• **ABOUT THIS TASK**:
Give back every record below in full and exactly, but without a single image.

• **PROVIDED DATA**:
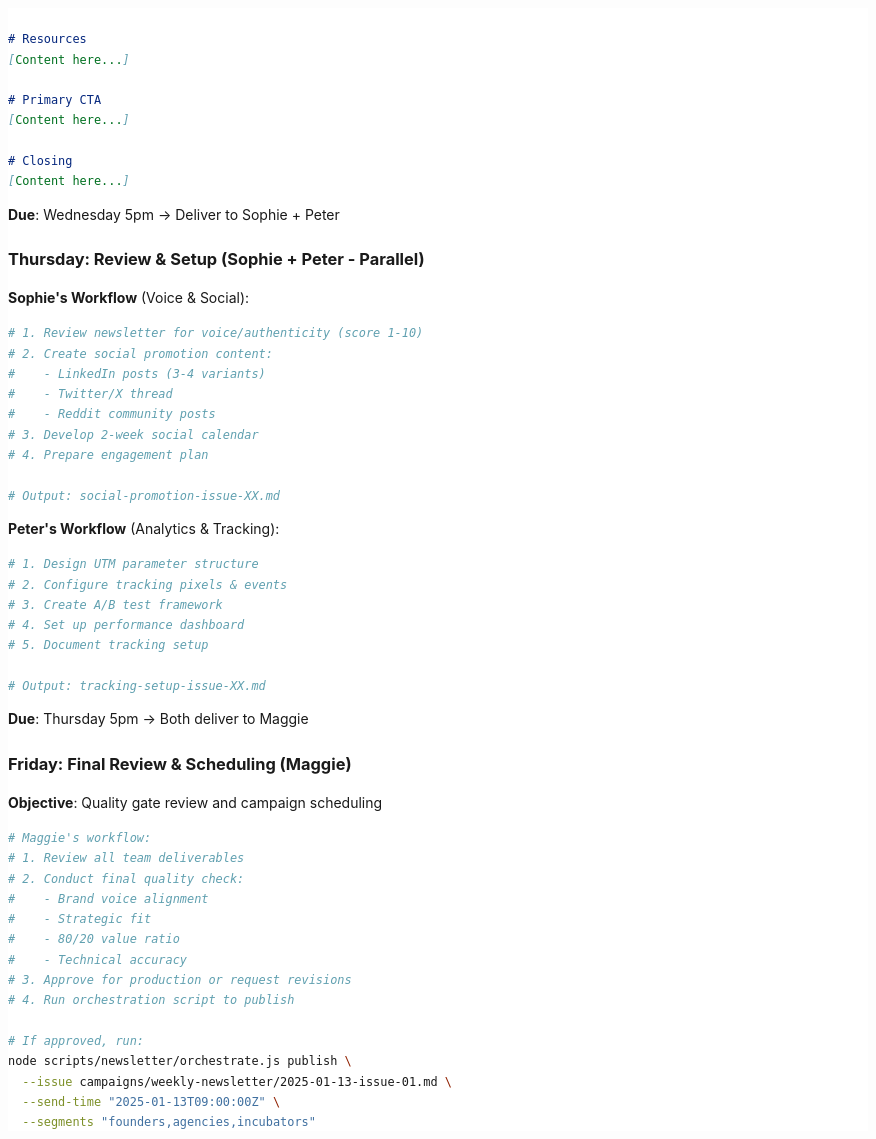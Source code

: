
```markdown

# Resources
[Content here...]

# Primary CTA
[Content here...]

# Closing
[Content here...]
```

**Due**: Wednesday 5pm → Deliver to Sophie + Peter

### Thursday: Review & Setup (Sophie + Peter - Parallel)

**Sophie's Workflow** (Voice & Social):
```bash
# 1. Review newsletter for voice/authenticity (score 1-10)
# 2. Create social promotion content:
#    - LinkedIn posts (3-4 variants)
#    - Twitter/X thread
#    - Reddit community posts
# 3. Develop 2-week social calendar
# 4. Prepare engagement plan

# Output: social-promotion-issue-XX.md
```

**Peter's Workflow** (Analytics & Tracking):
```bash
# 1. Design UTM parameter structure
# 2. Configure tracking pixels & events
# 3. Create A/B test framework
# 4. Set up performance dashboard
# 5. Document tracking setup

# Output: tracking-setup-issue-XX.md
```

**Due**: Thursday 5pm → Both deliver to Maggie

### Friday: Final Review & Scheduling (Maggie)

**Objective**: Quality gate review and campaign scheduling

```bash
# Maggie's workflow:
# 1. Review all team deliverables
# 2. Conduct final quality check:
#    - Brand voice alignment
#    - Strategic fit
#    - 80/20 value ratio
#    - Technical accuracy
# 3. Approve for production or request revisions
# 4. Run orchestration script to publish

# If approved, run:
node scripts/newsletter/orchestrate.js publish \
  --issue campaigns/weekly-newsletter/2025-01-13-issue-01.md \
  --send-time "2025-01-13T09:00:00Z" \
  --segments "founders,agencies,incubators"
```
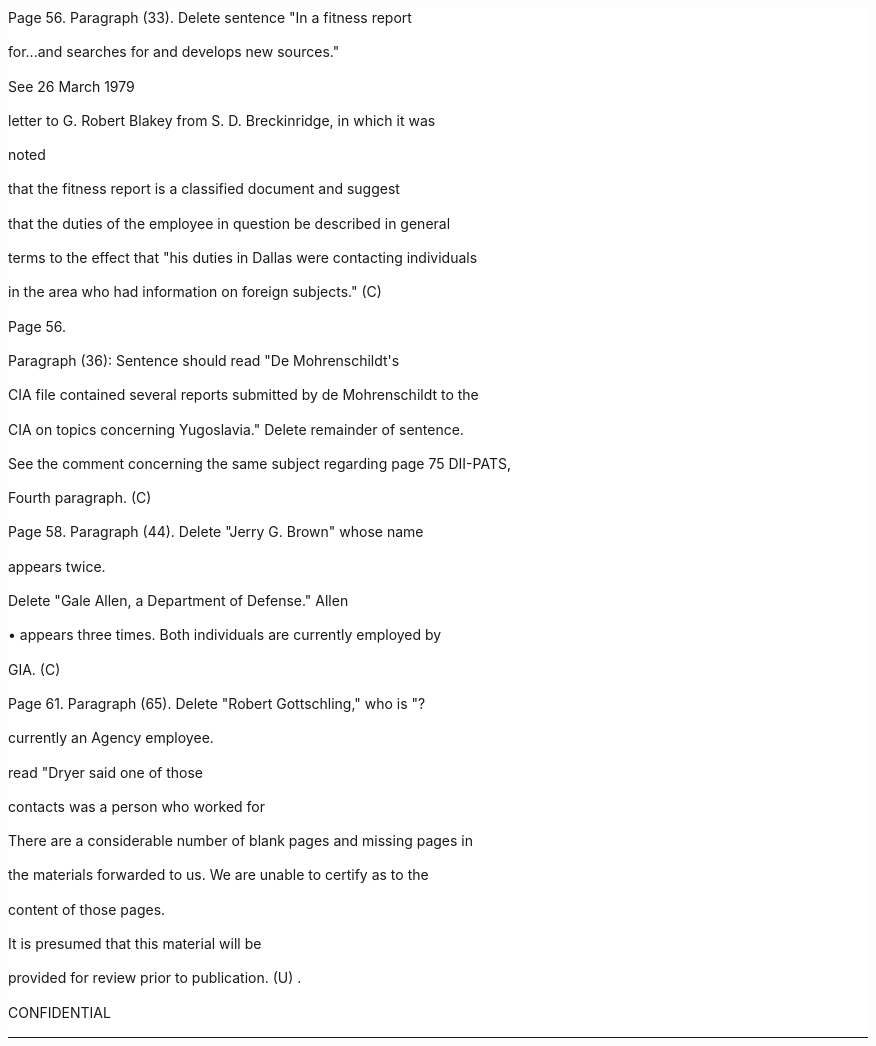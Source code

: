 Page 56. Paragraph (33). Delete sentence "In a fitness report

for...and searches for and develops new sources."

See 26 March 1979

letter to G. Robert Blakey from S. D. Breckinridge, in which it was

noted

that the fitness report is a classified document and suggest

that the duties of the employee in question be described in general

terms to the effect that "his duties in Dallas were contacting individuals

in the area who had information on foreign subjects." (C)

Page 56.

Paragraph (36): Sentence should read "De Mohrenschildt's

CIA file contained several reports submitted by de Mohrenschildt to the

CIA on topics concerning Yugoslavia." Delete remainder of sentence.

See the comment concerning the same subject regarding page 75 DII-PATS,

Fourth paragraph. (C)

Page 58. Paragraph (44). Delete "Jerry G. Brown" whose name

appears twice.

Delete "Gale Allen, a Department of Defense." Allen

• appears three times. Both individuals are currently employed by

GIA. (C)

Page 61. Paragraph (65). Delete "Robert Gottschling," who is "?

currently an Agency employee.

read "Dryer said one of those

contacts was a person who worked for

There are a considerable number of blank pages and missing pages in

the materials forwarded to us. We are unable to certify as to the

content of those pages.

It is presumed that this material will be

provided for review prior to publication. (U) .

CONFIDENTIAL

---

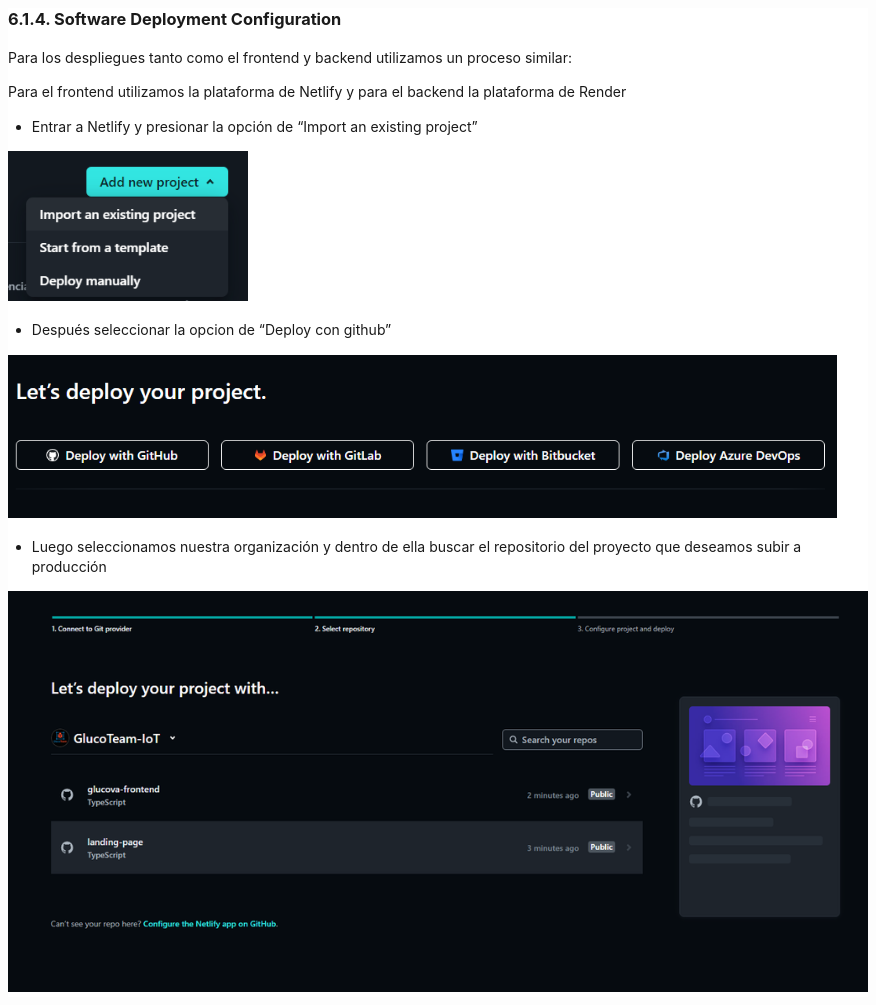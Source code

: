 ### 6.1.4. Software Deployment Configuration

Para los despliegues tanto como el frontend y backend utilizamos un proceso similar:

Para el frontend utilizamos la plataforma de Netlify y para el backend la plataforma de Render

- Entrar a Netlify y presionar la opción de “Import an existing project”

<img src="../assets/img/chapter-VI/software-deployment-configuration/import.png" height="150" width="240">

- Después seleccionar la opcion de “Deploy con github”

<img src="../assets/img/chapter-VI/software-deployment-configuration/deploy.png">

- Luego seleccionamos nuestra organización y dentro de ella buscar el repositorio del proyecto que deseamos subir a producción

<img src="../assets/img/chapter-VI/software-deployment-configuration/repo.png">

• **WRITTEN SOLUTION**:
Source code

:
```markdown

# Resources
[Content here...]

# Primary CTA
[Content here...]

# Closing
[Content here...]
```

**Due**: Wednesday 5pm → Deliver to Sophie + Peter

### Thursday: Review & Setup (Sophie + Peter - Parallel)

**Sophie's Workflow** (Voice & Social):
```bash
# 1. Review newsletter for voice/authenticity (score 1-10)
# 2. Create social promotion content:
#    - LinkedIn posts (3-4 variants)
#    - Twitter/X thread
#    - Reddit community posts
# 3. Develop 2-week social calendar
# 4. Prepare engagement plan

# Output: social-promotion-issue-XX.md
```

**Peter's Workflow** (Analytics & Tracking):
```bash
# 1. Design UTM parameter structure
# 2. Configure tracking pixels & events
# 3. Create A/B test framework
# 4. Set up performance dashboard
# 5. Document tracking setup

# Output: tracking-setup-issue-XX.md
```

**Due**: Thursday 5pm → Both deliver to Maggie

### Friday: Final Review & Scheduling (Maggie)

**Objective**: Quality gate review and campaign scheduling

```bash
# Maggie's workflow:
# 1. Review all team deliverables
# 2. Conduct final quality check:
#    - Brand voice alignment
#    - Strategic fit
#    - 80/20 value ratio
#    - Technical accuracy
# 3. Approve for production or request revisions
# 4. Run orchestration script to publish

# If approved, run:
node scripts/newsletter/orchestrate.js publish \
  --issue campaigns/weekly-newsletter/2025-01-13-issue-01.md \
  --send-time "2025-01-13T09:00:00Z" \
  --segments "founders,agencies,incubators"
```
Source code

: Page 56. Paragraph (33). Delete sentence "In a fitness report

for...and searches for and develops new sources."

See 26 March 1979

letter to G. Robert Blakey from S. D. Breckinridge, in which it was

noted

that the fitness report is a classified document and suggest

that the duties of the employee in question be described in general

terms to the effect that "his duties in Dallas were contacting individuals

in the area who had information on foreign subjects." (C)

Page 56.

Paragraph (36): Sentence should read "De Mohrenschildt's

CIA file contained several reports submitted by de Mohrenschildt to the

CIA on topics concerning Yugoslavia." Delete remainder of sentence.

See the comment concerning the same subject regarding page 75 DII-PATS,

Fourth paragraph. (C)

Page 58. Paragraph (44). Delete "Jerry G. Brown" whose name

appears twice.

Delete "Gale Allen, a Department of Defense." Allen

• appears three times. Both individuals are currently employed by

GIA. (C)

Page 61. Paragraph (65). Delete "Robert Gottschling," who is "?

currently an Agency employee.

read "Dryer said one of those

contacts was a person who worked for

There are a considerable number of blank pages and missing pages in

the materials forwarded to us. We are unable to certify as to the

content of those pages.

It is presumed that this material will be

provided for review prior to publication. (U) .

CONFIDENTIAL

---

Source code

: ### 6.1.4. Software Deployment Configuration

Para los despliegues tanto como el frontend y backend utilizamos un proceso similar:

Para el frontend utilizamos la plataforma de Netlify y para el backend la plataforma de Render

- Entrar a Netlify y presionar la opción de “Import an existing project”

<img src="../assets/img/chapter-VI/software-deployment-configuration/import.png" height="150" width="240">

- Después seleccionar la opcion de “Deploy con github”

<img src="../assets/img/chapter-VI/software-deployment-configuration/deploy.png">

- Luego seleccionamos nuestra organización y dentro de ella buscar el repositorio del proyecto que deseamos subir a producción

<img src="../assets/img/chapter-VI/software-deployment-configuration/repo.png">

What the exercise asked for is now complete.